#### Work task:
Go through the listing below and work out how many lines hold "print"; reply with the figure alone.

#### Data provided:
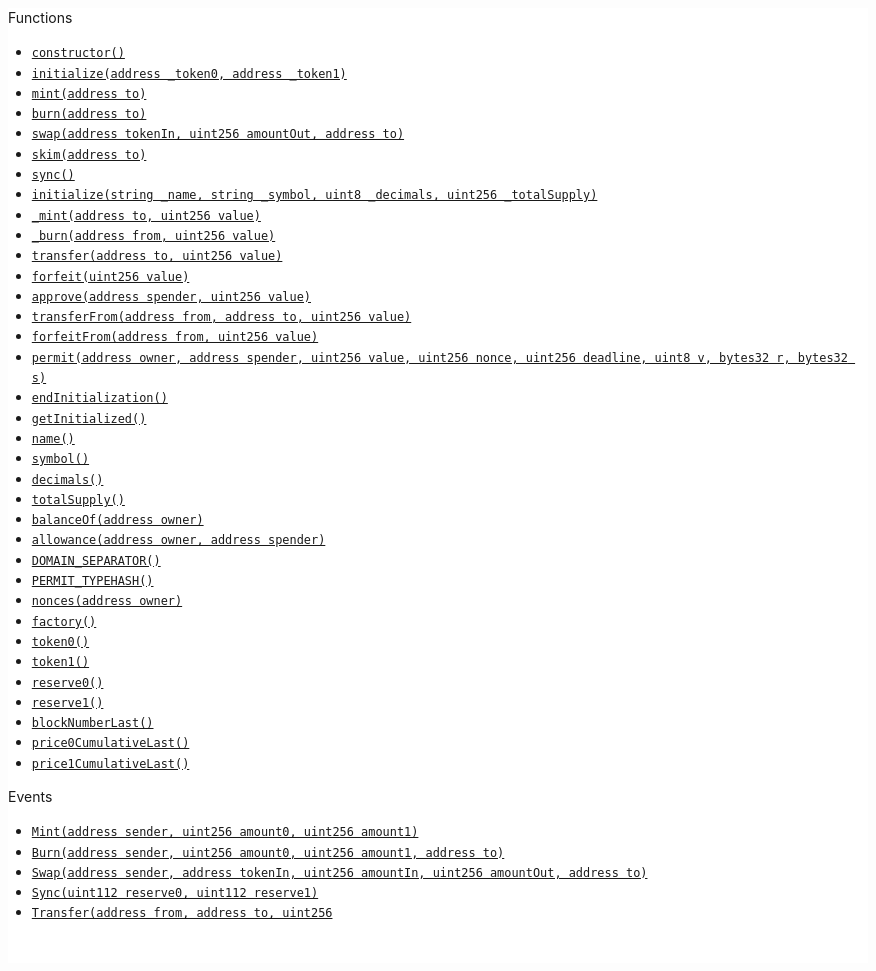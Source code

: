 <div class="contract-index"><span class="contract-index-title">Functions</span><ul><li><a href="#UniswapV2.constructor()"><code class="function-signature">constructor()</code></a></li><li><a href="#UniswapV2.initialize(address,address)"><code class="function-signature">initialize(address _token0, address _token1)</code></a></li><li><a href="#UniswapV2.mint(address)"><code class="function-signature">mint(address to)</code></a></li><li><a href="#UniswapV2.burn(address)"><code class="function-signature">burn(address to)</code></a></li><li><a href="#UniswapV2.swap(address,uint256,address)"><code class="function-signature">swap(address tokenIn, uint256 amountOut, address to)</code></a></li><li><a href="#UniswapV2.skim(address)"><code class="function-signature">skim(address to)</code></a></li><li><a href="#UniswapV2.sync()"><code class="function-signature">sync()</code></a></li><li class="inherited"><a href="uniswap#ERC20.initialize(string,string,uint8,uint256)"><code class="function-signature">initialize(string _name, string _symbol, uint8 _decimals, uint256 _totalSupply)</code></a></li><li class="inherited"><a href="uniswap#ERC20._mint(address,uint256)"><code class="function-signature">_mint(address to, uint256 value)</code></a></li><li class="inherited"><a href="uniswap#ERC20._burn(address,uint256)"><code class="function-signature">_burn(address from, uint256 value)</code></a></li><li class="inherited"><a href="uniswap#ERC20.transfer(address,uint256)"><code class="function-signature">transfer(address to, uint256 value)</code></a></li><li class="inherited"><a href="uniswap#ERC20.forfeit(uint256)"><code class="function-signature">forfeit(uint256 value)</code></a></li><li class="inherited"><a href="uniswap#ERC20.approve(address,uint256)"><code class="function-signature">approve(address spender, uint256 value)</code></a></li><li class="inherited"><a href="uniswap#ERC20.transferFrom(address,address,uint256)"><code class="function-signature">transferFrom(address from, address to, uint256 value)</code></a></li><li class="inherited"><a href="uniswap#ERC20.forfeitFrom(address,uint256)"><code class="function-signature">forfeitFrom(address from, uint256 value)</code></a></li><li class="inherited"><a href="uniswap#ERC20.permit(address,address,uint256,uint256,uint256,uint8,bytes32,bytes32)"><code class="function-signature">permit(address owner, address spender, uint256 value, uint256 nonce, uint256 deadline, uint8 v, bytes32 r, bytes32 s)</code></a></li><li class="inherited"><a href="uniswap#Initializable.endInitialization()"><code class="function-signature">endInitialization()</code></a></li><li class="inherited"><a href="uniswap#Initializable.getInitialized()"><code class="function-signature">getInitialized()</code></a></li><li class="inherited"><a href="uniswap#IERC20.name()"><code class="function-signature">name()</code></a></li><li class="inherited"><a href="uniswap#IERC20.symbol()"><code class="function-signature">symbol()</code></a></li><li class="inherited"><a href="uniswap#IERC20.decimals()"><code class="function-signature">decimals()</code></a></li><li class="inherited"><a href="uniswap#IERC20.totalSupply()"><code class="function-signature">totalSupply()</code></a></li><li class="inherited"><a href="uniswap#IERC20.balanceOf(address)"><code class="function-signature">balanceOf(address owner)</code></a></li><li class="inherited"><a href="uniswap#IERC20.allowance(address,address)"><code class="function-signature">allowance(address owner, address spender)</code></a></li><li class="inherited"><a href="uniswap#IERC20.DOMAIN_SEPARATOR()"><code class="function-signature">DOMAIN_SEPARATOR()</code></a></li><li class="inherited"><a href="uniswap#IERC20.PERMIT_TYPEHASH()"><code class="function-signature">PERMIT_TYPEHASH()</code></a></li><li class="inherited"><a href="uniswap#IERC20.nonces(address)"><code class="function-signature">nonces(address owner)</code></a></li><li class="inherited"><a href="uniswap#IUniswapV2Exchange.factory()"><code class="function-signature">factory()</code></a></li><li class="inherited"><a href="uniswap#IUniswapV2Exchange.token0()"><code class="function-signature">token0()</code></a></li><li class="inherited"><a href="uniswap#IUniswapV2Exchange.token1()"><code class="function-signature">token1()</code></a></li><li class="inherited"><a href="uniswap#IUniswapV2Exchange.reserve0()"><code class="function-signature">reserve0()</code></a></li><li class="inherited"><a href="uniswap#IUniswapV2Exchange.reserve1()"><code class="function-signature">reserve1()</code></a></li><li class="inherited"><a href="uniswap#IUniswapV2Exchange.blockNumberLast()"><code class="function-signature">blockNumberLast()</code></a></li><li class="inherited"><a href="uniswap#IUniswapV2Exchange.price0CumulativeLast()"><code class="function-signature">price0CumulativeLast()</code></a></li><li class="inherited"><a href="uniswap#IUniswapV2Exchange.price1CumulativeLast()"><code class="function-signature">price1CumulativeLast()</code></a></li></ul><span class="contract-index-title">Events</span><ul><li><a href="#UniswapV2.Mint(address,uint256,uint256)"><code class="function-signature">Mint(address sender, uint256 amount0, uint256 amount1)</code></a></li><li><a href="#UniswapV2.Burn(address,uint256,uint256,address)"><code class="function-signature">Burn(address sender, uint256 amount0, uint256 amount1, address to)</code></a></li><li><a href="#UniswapV2.Swap(address,address,uint256,uint256,address)"><code class="function-signature">Swap(address sender, address tokenIn, uint256 amountIn, uint256 amountOut, address to)</code></a></li><li><a href="#UniswapV2.Sync(uint112,uint112)"><code class="function-signature">Sync(uint112 reserve0, uint112 reserve1)</code></a></li><li class="inherited"><a href="uniswap#ERC20.Transfer(address,address,uint256)"><code class="function-signature">Transfer(address from, address to, uint256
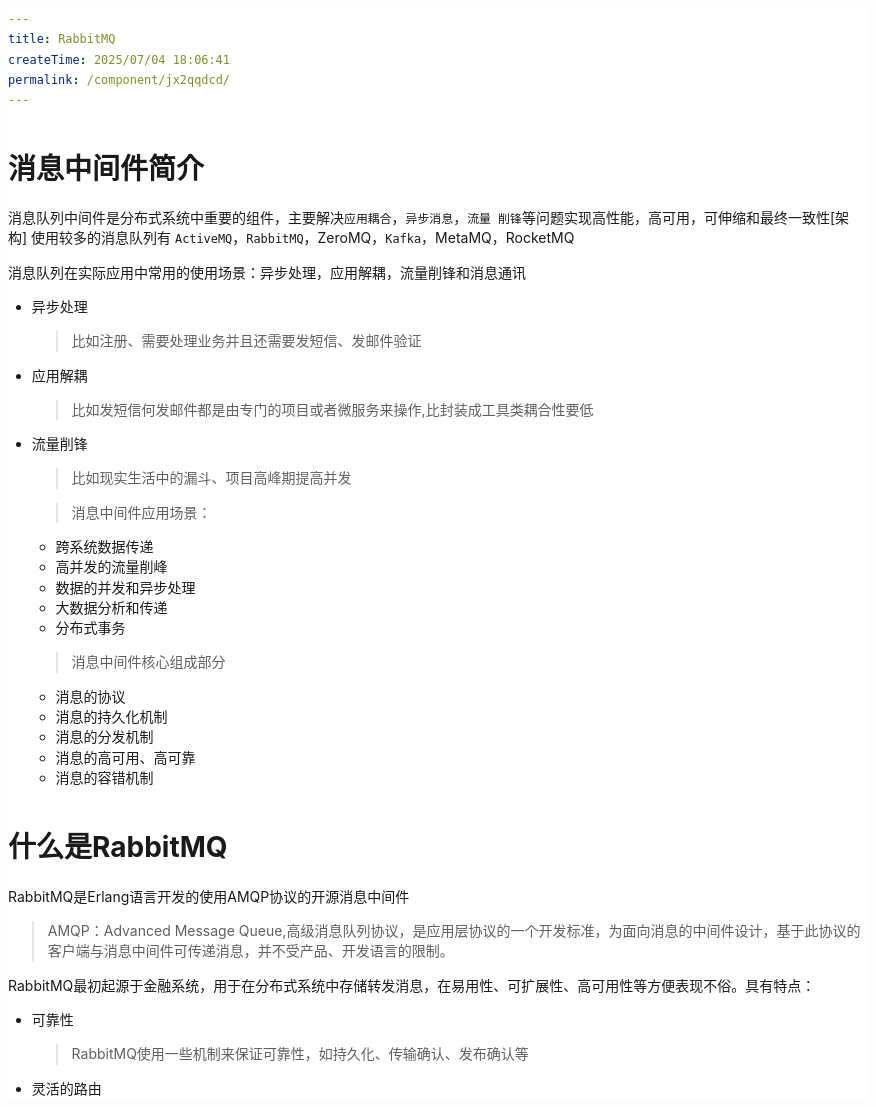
 ```yaml
---
title: RabbitMQ
createTime: 2025/07/04 18:06:41
permalink: /component/jx2qqdcd/
---
```

# 消息中间件简介

消息队列中间件是分布式系统中重要的组件，主要解决`应用耦合`，`异步消息`，`流量 削锋`等问题实现高性能，高可用，可伸缩和最终一致性[架构] 使用较多的消息队列有
`ActiveMQ`，`RabbitMQ`，ZeroMQ，`Kafka`，MetaMQ，RocketMQ

消息队列在实际应用中常用的使用场景：异步处理，应用解耦，流量削锋和消息通讯

- 异步处理

  > 比如注册、需要处理业务并且还需要发短信、发邮件验证

- 应用解耦

  > 比如发短信何发邮件都是由专门的项目或者微服务来操作,比封装成工具类耦合性要低

- 流量削锋

  >  比如现实生活中的漏斗、项目高峰期提高并发

  > 消息中间件应用场景：

    - 跨系统数据传递
    - 高并发的流量削峰
    - 数据的并发和异步处理
    - 大数据分析和传递
    - 分布式事务

  > 消息中间件核心组成部分

    - 消息的协议
    - 消息的持久化机制
    - 消息的分发机制
    - 消息的高可用、高可靠
    - 消息的容错机制

# 什么是RabbitMQ

RabbitMQ是Erlang语言开发的使用AMQP协议的开源消息中间件

> AMQP：Advanced Message Queue,高级消息队列协议，是应用层协议的一个开发标准，为面向消息的中间件设计，基于此协议的客户端与消息中间件可传递消息，并不受产品、开发语言的限制。

RabbitMQ最初起源于金融系统，用于在分布式系统中存储转发消息，在易用性、可扩展性、高可用性等方便表现不俗。具有特点：

- 可靠性

  > RabbitMQ使用一些机制来保证可靠性，如持久化、传输确认、发布确认等

- 灵活的路由

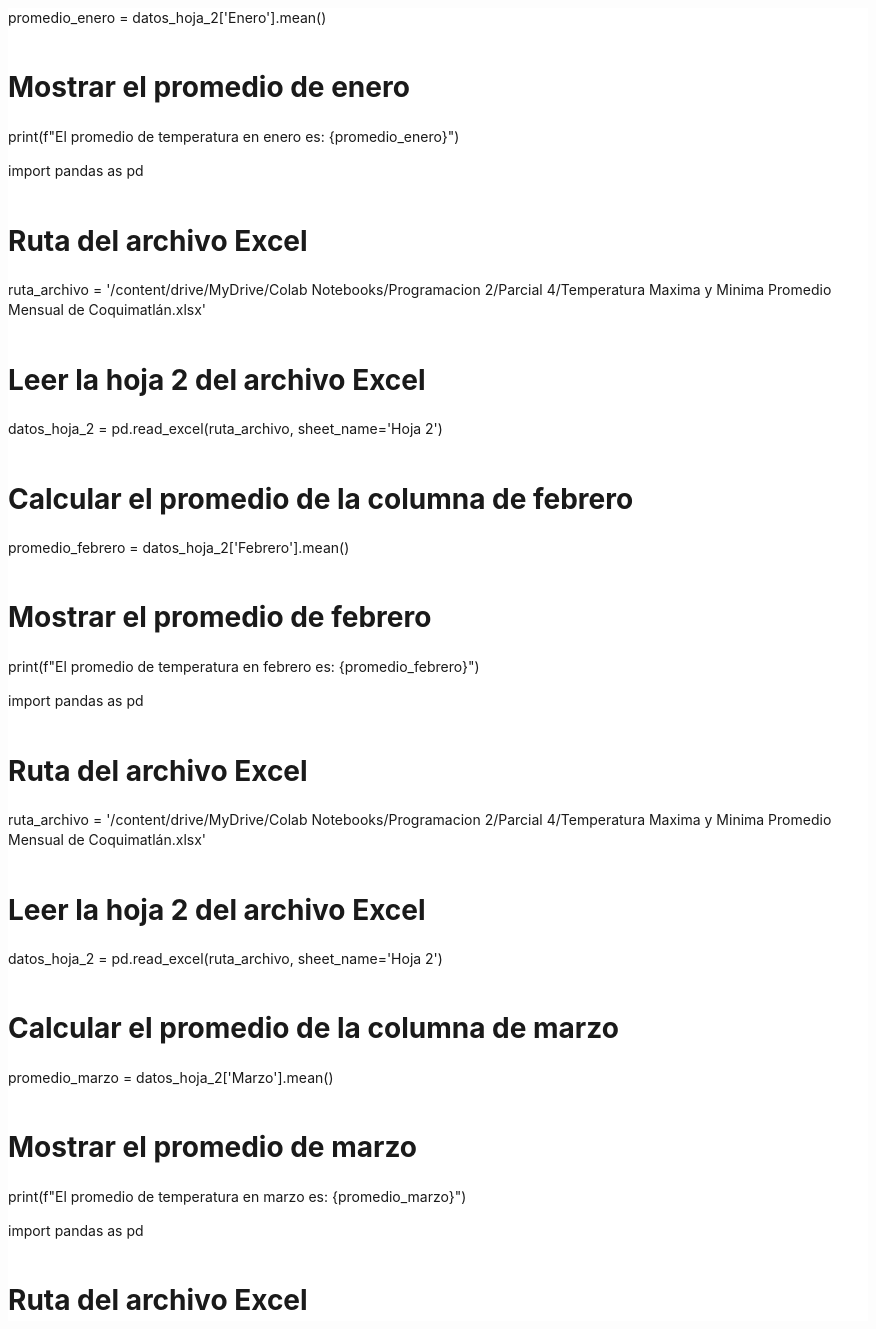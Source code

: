 promedio\_enero = datos\_hoja\_2['Enero'].mean()

# Mostrar el promedio de enero

print(f"El promedio de temperatura en enero es: {promedio\_enero}")

import pandas as pd

# Ruta del archivo Excel

ruta\_archivo = '/content/drive/MyDrive/Colab Notebooks/Programacion 2/Parcial 4/Temperatura Maxima y Minima Promedio Mensual de Coquimatlán.xlsx'

# Leer la hoja 2 del archivo Excel

datos\_hoja\_2 = pd.read\_excel(ruta\_archivo, sheet\_name='Hoja 2')

# Calcular el promedio de la columna de febrero

promedio\_febrero = datos\_hoja\_2['Febrero'].mean()

# Mostrar el promedio de febrero

print(f"El promedio de temperatura en febrero es: {promedio\_febrero}")

import pandas as pd

# Ruta del archivo Excel

ruta\_archivo = '/content/drive/MyDrive/Colab Notebooks/Programacion 2/Parcial 4/Temperatura Maxima y Minima Promedio Mensual de Coquimatlán.xlsx'

# Leer la hoja 2 del archivo Excel

datos\_hoja\_2 = pd.read\_excel(ruta\_archivo, sheet\_name='Hoja 2')

# Calcular el promedio de la columna de marzo

promedio\_marzo = datos\_hoja\_2['Marzo'].mean()

# Mostrar el promedio de marzo

print(f"El promedio de temperatura en marzo es: {promedio\_marzo}")

import pandas as pd

# Ruta del archivo Excel
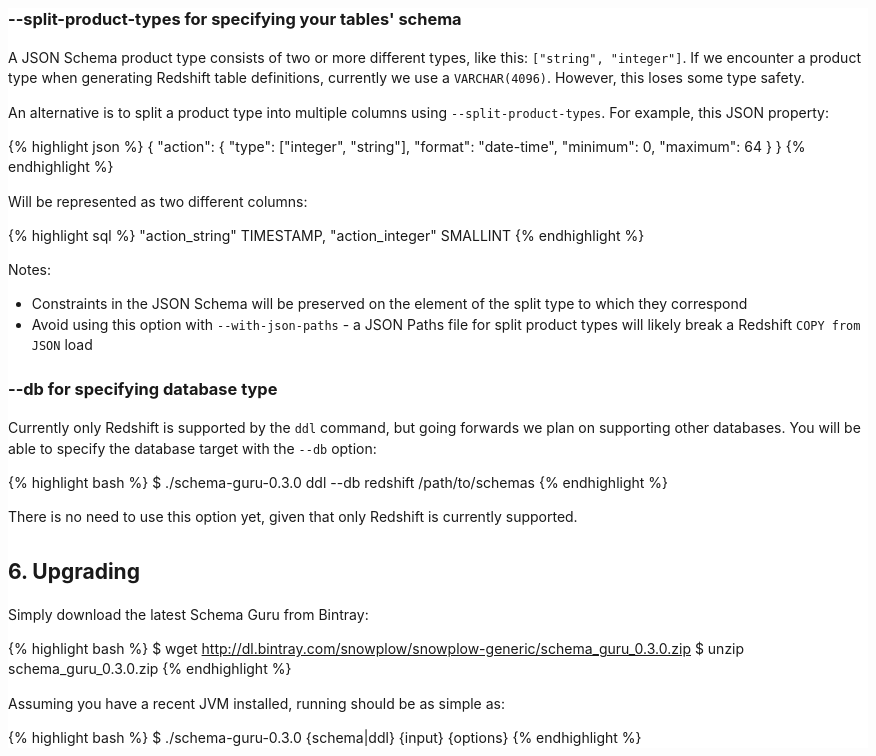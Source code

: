 <h3 id="ddl-product-types">--split-product-types for specifying your tables' schema</h3>

A JSON Schema product type consists of two or more different types, like this: `["string", "integer"]`. If we encounter a product type when generating Redshift table definitions, currently we use a `VARCHAR(4096)`. However, this loses some type safety.

An alternative is to split a product type into multiple columns using `--split-product-types`. For example, this JSON property:

{% highlight json %}
{
    "action": {
        "type": ["integer", "string"],
        "format": "date-time",
        "minimum": 0,
        "maximum": 64
    }
}
{% endhighlight %}

Will be represented as two different columns:

{% highlight sql %}
    "action_string"   TIMESTAMP,
    "action_integer"  SMALLINT
{% endhighlight %}

Notes:

* Constraints in the JSON Schema will be preserved on the element of the split type to which they correspond
* Avoid using this option with `--with-json-paths` - a JSON Paths file for split product types will likely break a Redshift `COPY from JSON` load

<h3 id="ddl-db">--db for specifying database type</h3>

Currently only Redshift is supported by the ``ddl`` command, but going forwards we plan on supporting other databases. You will be able to specify the database target with the `--db` option:

{% highlight bash %}
$ ./schema-guru-0.3.0 ddl --db redshift /path/to/schemas
{% endhighlight %}

There is no need to use this option yet, given that only Redshift is currently supported.

<h2><a name="upgrading">6. Upgrading</a></h2>

Simply download the latest Schema Guru from Bintray:

{% highlight bash %}
$ wget http://dl.bintray.com/snowplow/snowplow-generic/schema_guru_0.3.0.zip
$ unzip schema_guru_0.3.0.zip
{% endhighlight %}

Assuming you have a recent JVM installed, running should be as simple as:

{% highlight bash %}
$ ./schema-guru-0.3.0 {schema|ddl} {input} {options}
{% endhighlight %}


[repo]: http://collector.snplow.com/r/tp2?u=https%3A%2F%2Fgithub.com%2Fsnowplow%2Fschema-guru
[ddl-repo]: https://github.com/snowplow/schema-ddl
[self-describing]: http://snowplowanalytics.com/blog/2014/05/15/introducing-self-describing-jsons/
[json-schema]: http://json-schema.org/
[redshift]: http://aws.amazon.com/redshift/
[redshift-copy]: http://docs.aws.amazon.com/redshift/latest/dg/r_COPY.html
[copy-from-json]: http://docs.aws.amazon.com/redshift/latest/dg/copy-usage_notes-copy-from-json.html
[spark]: https://spark.apache.org/
[ddl-scala]: https://github.com/snowplow/schema-ddl/blob/master/src/main/scala/com.snowplowanalytics/schemaddl/generators/redshift/Ddl.scala
[ulp]: http://manning.com/dean/
[website-event-dictionary]: https://github.com/snowplow/snowplow-website-event-dictionary
[iglu]: http://collector.snplow.com/r/tp2?u=https%3A%2F%2Fgithub.com%2Fsnowplow%2Figlu
[issues]: https://github.com/snowplow/schema-guru/issues
[issue-66]: https://github.com/snowplow/schema-guru/issues/66
[030-release]: https://github.com/snowplow/schema-guru/releases/tag/0.3.0
[talk-to-us]: https://github.com/snowplow/snowplow/wiki/Talk-to-us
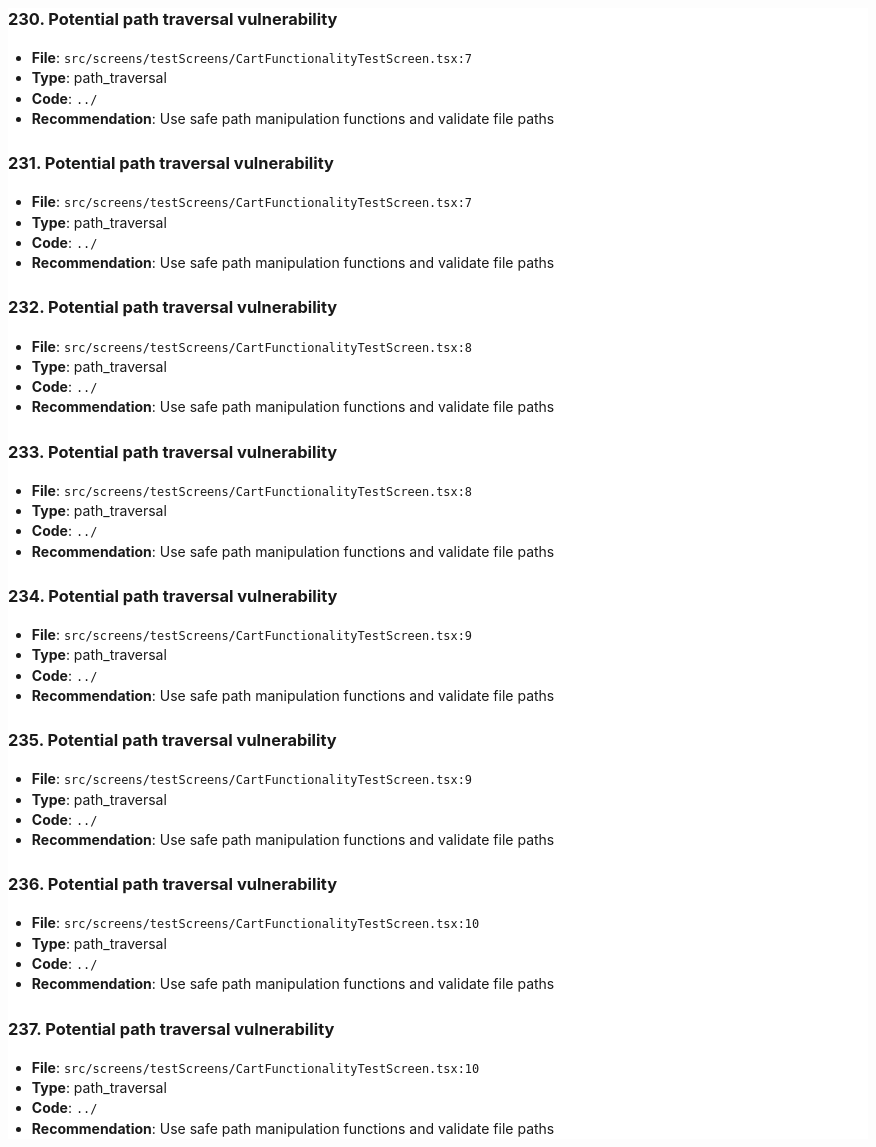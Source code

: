 ### 230. Potential path traversal vulnerability

- **File**: `src/screens/testScreens/CartFunctionalityTestScreen.tsx:7`
- **Type**: path_traversal
- **Code**: `../`
- **Recommendation**: Use safe path manipulation functions and validate file paths

### 231. Potential path traversal vulnerability

- **File**: `src/screens/testScreens/CartFunctionalityTestScreen.tsx:7`
- **Type**: path_traversal
- **Code**: `../`
- **Recommendation**: Use safe path manipulation functions and validate file paths

### 232. Potential path traversal vulnerability

- **File**: `src/screens/testScreens/CartFunctionalityTestScreen.tsx:8`
- **Type**: path_traversal
- **Code**: `../`
- **Recommendation**: Use safe path manipulation functions and validate file paths

### 233. Potential path traversal vulnerability

- **File**: `src/screens/testScreens/CartFunctionalityTestScreen.tsx:8`
- **Type**: path_traversal
- **Code**: `../`
- **Recommendation**: Use safe path manipulation functions and validate file paths

### 234. Potential path traversal vulnerability

- **File**: `src/screens/testScreens/CartFunctionalityTestScreen.tsx:9`
- **Type**: path_traversal
- **Code**: `../`
- **Recommendation**: Use safe path manipulation functions and validate file paths

### 235. Potential path traversal vulnerability

- **File**: `src/screens/testScreens/CartFunctionalityTestScreen.tsx:9`
- **Type**: path_traversal
- **Code**: `../`
- **Recommendation**: Use safe path manipulation functions and validate file paths

### 236. Potential path traversal vulnerability

- **File**: `src/screens/testScreens/CartFunctionalityTestScreen.tsx:10`
- **Type**: path_traversal
- **Code**: `../`
- **Recommendation**: Use safe path manipulation functions and validate file paths

### 237. Potential path traversal vulnerability

- **File**: `src/screens/testScreens/CartFunctionalityTestScreen.tsx:10`
- **Type**: path_traversal
- **Code**: `../`
- **Recommendation**: Use safe path manipulation functions and validate file paths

#### Solution:
3